The WebDAV is dead, long live the rsync!

Sat, 8 Jun 2013 (tags:linux, windows, office, wine, rsync, webdav)

I have bean in love-hate relationship with WebDAV for some time and I decided to brake up with her and replace her (pretty sane sign that I'm referring to technology to as a person). I had multiple shares and this particular one was used for MS Ofiice OneNote synchronization, and got replaced by rsync (for others there will be another articles)  Couple things I really loved about WebDAV, but there were some I really hated.


  • When it worked, it worked pretty nicely.
  • That's all, but I loved the part when it worked. (integrated inside the onenote, automatically synching as you were typing the notes, it was nice)


  • When it didn't worked it was PITA to live with
    • 2 times I got failures where I was forced to find latest backup, re-synchronize everything from scratch. It was over period of 2-3 years what maybe is not so bad, but for me to have confidence and peace of mind about my data and notes is somehow not enough.
    • Other cases when it just refused synchronize for some reason and I was in read-only mode till I found a part of mine notes which it magically didn't liked and I have to get rid of it or I wouldn't able to continue. Even though it was used as 1 way backup (to have it working as 2 way synch there was another problem, will be mentioned below). Still I had to suffer problems as 2 way sync. When I couldn't not upload some tabs and got flagged as un-syched, it was expecting that something could changed on the other side and to prevent creating a conflict it limited me to the read-only for that tab. So if there was some problem I couldn't continue to work on my notes properly till the problem got resolved. So it was overkill for somebody who was alone working on his notebooks, no collective cooperative editing of notebooks, still I had to live with quirks of such system. Maybe if I will need it in future I will give a try to Office Web Apps and skydrive.
    • Used implementatio
  • To have working 2 way synch I needed to have it working on my Linux desktop. Because it uses MS implementation of WebDAV which is installed with Internet Explorer (Web Folders component) for older systems. And newer system it had implemented as build-in. Which behaved differently of the older implementation so it was extra set of workarounds on server to get it working, plus specially some extra just for the office, because he liked to do something extra something different just for fun. End story short, I didn't managed to get installed anything that the build-in API of onenote could recognize and use. And after some time I just gave up. When you have normal onenote notebook it is directory with files corresponding to your tabs. When you have synched notebook it's in some obscure way, in a cache directory, you have no clue what file is what. I ended up to use build in backup to get the regular files and then opening them on mine Debian. But the I was somehow in read-only mode in linux, or even worse I could make changes but no way to synch it seamlessly back, so I always lost data if I forgot that for moment.
  • I do not remember it clearly but WebDAV itself has in RFC specification to try lowest privileges possible I think? The problem arises that I have server protection regarding all places and services where can by any kind of password access. And after couple tries it blocks your IP for couple minutes, then for longer etc... And WebDAV behavior quickly tripped this mechanism even tough you had real clearance. And required workarounds, and lots of other things made just to get it work somehow, didn't gave me the most robust feeling. Plus it did more request than it was necessary, it was little bit slower than it could be using  more efficient protocol.
  •  I had WebDAV server side done by SabreDAV, which gone a lot of troubles to make it compatible as possible. 97% unittest coverage and special workarounds for new/old windows clients and for office some extra too. Even reading trough the authors torments when he found that XML controll messages with some MS products are sensitive for white characters, especially on such places where XML shouldn't be. Really SabreDAV is nicely done, but because lot of things required to keep it working I got afraid to do something on server side, update mine Office and I was worried with system updates on client as well, reading if they could affect how the WebDAV implementation works, just if it could break mine setup.
    • SabreDAV is done in PHP, side eeffects of that is that larger files could get terminated by PHP timeout, but still having the locks present in database, then manually cleaning database and playing with stuff to get permissions to save the file to the WebDAV at all.
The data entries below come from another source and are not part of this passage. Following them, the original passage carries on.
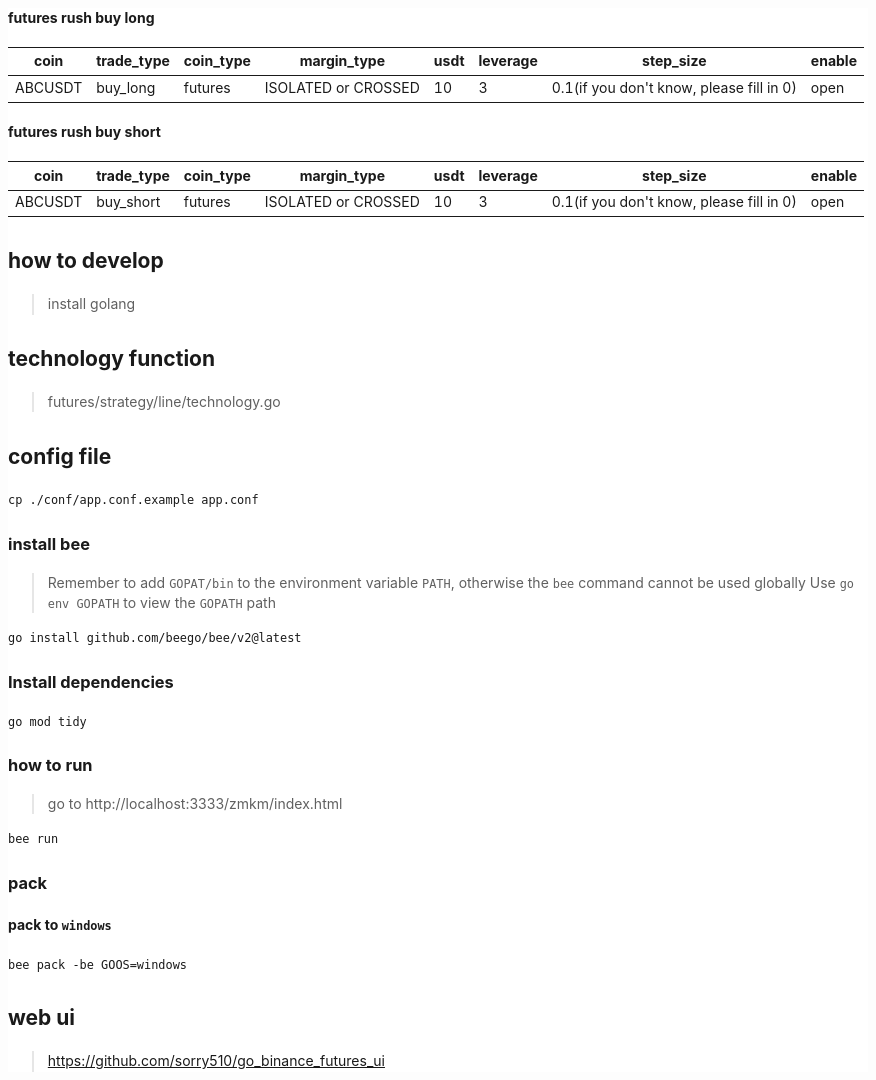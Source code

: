 #### futures rush buy long

| coin  |  trade_type | coin_type  | margin_type | usdt|  leverage | step_size  |  enable  |
| ------------ | ------------ | ------------ | ------------ | ------------ | ------------ |------------ | ------------ |
| ABCUSDT  | buy_long  | futures  | ISOLATED or CROSSED| 10|3 | 0.1(if you don't know, please fill in 0)  | open   |

#### futures rush buy short
| coin  |  trade_type | coin_type  |margin_type| usdt|  leverage | step_size  |  enable  |
| ------------ | ------------ | ------------ | ------------ | ------------ | ------------ |------------ | ------------ |
| ABCUSDT   | buy_short  | futures  | ISOLATED or CROSSED | 10|3 | 0.1(if you don't know, please fill in 0)   | open   |


## how to develop
>install golang

## technology function
>futures/strategy/line/technology.go

## config file

```
cp ./conf/app.conf.example app.conf
```

### install bee
> Remember to add `GOPAT/bin` to the environment variable `PATH`, otherwise the `bee` command cannot be used globally
> Use `go env GOPATH` to view the `GOPATH` path

```
go install github.com/beego/bee/v2@latest
```

### Install dependencies

```
go mod tidy
```

### how to run
> go to http://localhost:3333/zmkm/index.html

```
bee run
```

### pack

#### pack to `windows`

```
bee pack -be GOOS=windows
```

## web ui
> https://github.com/sorry510/go_binance_futures_ui
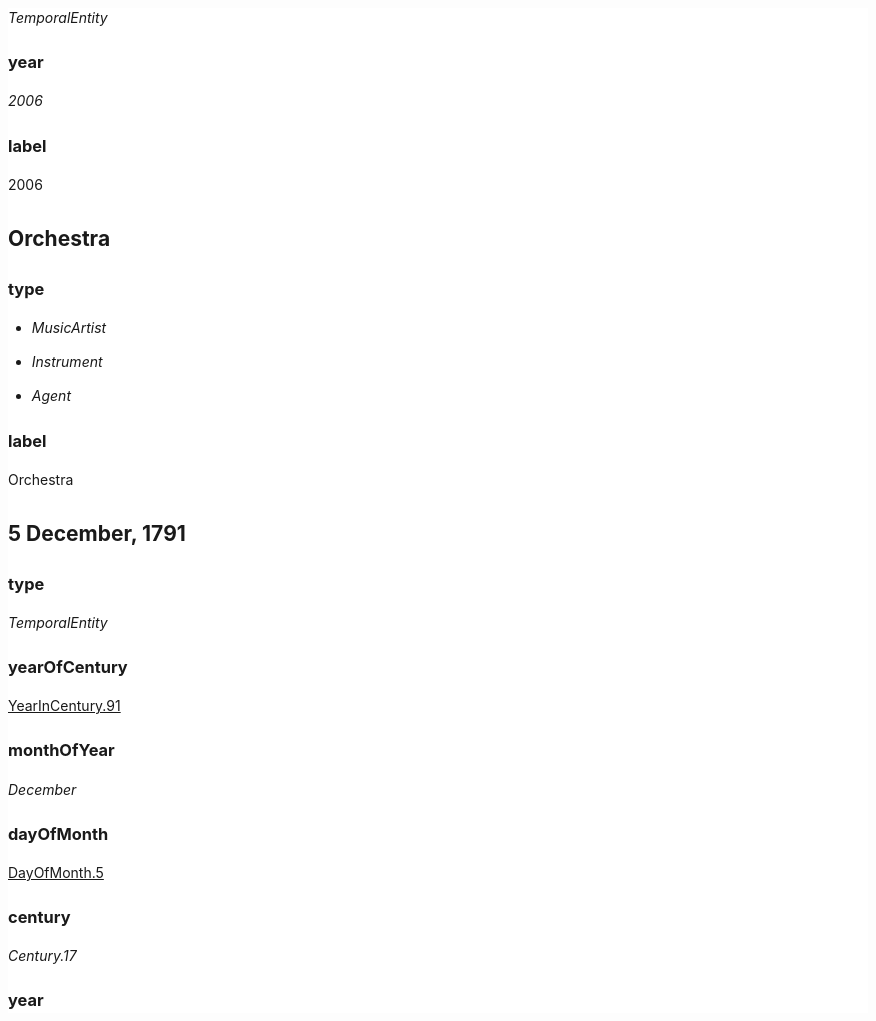 
*TemporalEntity*

### year


*2006*

### label


2006

## Orchestra

### type

 - *MusicArtist*

 - *Instrument*

 - *Agent*

### label


Orchestra

## 5 December, 1791

### type


*TemporalEntity*

### yearOfCentury


[YearInCentury.91](#YearInCentury.91)

### monthOfYear


*December*

### dayOfMonth


[DayOfMonth.5](#DayOfMonth.5)

### century


*Century.17*

### year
So most of time I had worries in my back of the head to make big notes, to keep server setting unchanged and lots of other things just to not give it any reason to break. Because when it broke my productivity dropped. Then the Linux side didn't worked as I wanted and I had mixed feeling about whole time, even couple things I loved very much. It was time for change, couple years back I evaluated mine options for note-taking software. I had no prejudice and was willing to use what will do the trick for me and OneNote fits me very much. So still I kept the OneNote a changed the synchronization to something more awkward, but more suitable for mine needs. And having MS server solution is overkill, waste of server resources and still will not be without any issues and won't solve all mine problems.

Switching from build-in support to 3th party synchronization meant that OneNote:

  • Kept his files in normal mode, so now mine Debian can access to it as to normal files. They are not virtual machines and I'm rebooting when I'm switch between them. Therefor there will be no "synchronization conflicts", only one of them will access and change files at one given moment. This solved problem with mine Linux like the problem even never existed.
  • Had no clue if he is synchronized or not, so it doesn't go into the read-only lockout. If somebody needs 2-way synch it's not the best, but it's ideal for somebody who needs the synch as 1-way backup (because synching with linux solved by itself). If I'm offline for prolonged time, mine service will not work or break I will have peace of mind that mine note taking will not be affected.

Notes goes to server (backup) and then at night to the backup server of that server (backup of the backup), which means that mine notes are on 3 different hard drives in 2 different countries. Plus the backup server for my server keeps daily and weekly increments and I can revert changes, something deleted 2 months ago and regret it, I can get it back, It's like personal automatic revision control.